Lantaran terbentur aturan setelah dua periode tak boleh maju menjadi Kepala Desa akhirnya di tahun 2012 beliau mengakhiri perjuanganya menjadi Kepala Desa
- ZAENU RASIDI Priode 2012 – Sekarang
Proses pemilihan kepala desa ditahun 2012 mengantarkan Bapak Zainu Rasidi untuk memimpin desa Lamuk sampai saat ini. Beliau bukan kelahiran Lamuk melainkan pendatang dari wonogiri tetapi Beliau mampu menjadi pemimpin di Desa Lamuk sampai saat ini
Prestasi Bapak Zaenu Rasidi yaitu ; Gedung TK dan PAud, Mengangkat Perangkat Muda, Betonisasi, Aspal. Bumdes, Penataan Balai desa, Pelayanan Publik. Pustu.
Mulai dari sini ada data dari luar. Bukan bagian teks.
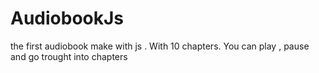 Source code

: # AudiobookJs
 the first audiobook make with js . With 10 chapters. You can play , pause and go trought into chapters
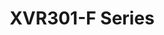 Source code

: ---
title: "XVR301-F Series"
description: "1 HDD 4-Ch 1U Digital Video Recorder"

images:
  - url: "/images/categories/products/dvr/XVR301-04F/XVR301-F Series.png"
    caption: "Front view"
  - url: "/images/categories/products/dvr/XVR301-04F/XVR301-F Series1.png"
    caption: "Side view"
  - url: "/images/categories/products/dvr/XVR301-04F/XVR301-F Series2.png"
    caption: "Back view"
image: "/images/categories/products/dvr/XVR301-04F/XVR301-F Series.png"  # Actual image path
price: "Contact Sales"  # Price not provided in source

features:
- Supports Ultra 265/H.265/H.264 video formats
- Supports audio over coaxial cable (TVI cameras)
- Control dual-light of UNV analog cameras under TVI
- Supports TVI, AHD, CVI, CVBS, IP cameras with adaptive access
- 16-channel BNC input
- Support 1-ch CVBS output, 1-ch VGA output, 1-ch HDMI output at up to 4K(3840 x 2160)
- HDMI and VGA simultaneous output
- Long transmission distance over coaxial cable
- Support mainstream cameras of ONVIF and RTSP protocols

specifications:
  channels: "4/8/16-channel BNC input"
  videoCompression: "N/A"
  resolution: "	1080P Lite/720P/D1"
  networkInterface: "1 RJ45 10 M/100 M self-adaptive Ethernet Interface"
  powerSupply: "DC 12 V/1.5 A"
  dimensions: "	190mm × 202mm × 42mm (7.5 × 7.9 × 1.6)"
  recordingBandwidth: "N/A"  # Example value, please adjust as needed
  storageCapacity: 	Up to 6 TB for each HDD"  # Example value, please adjust as needed

---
Pendidikan, Meningkat, Perpustakan juara I Jawa Tengah, Posyandu, Lansia, Posyandu Balita. Bumil. Kesenian, pendirian kelompok tani. Hidoponik serta reboisasi dan dapat mengurangi nilai kemiskinan , melakukan upaya penataan lingkungan yang tertib dan aman.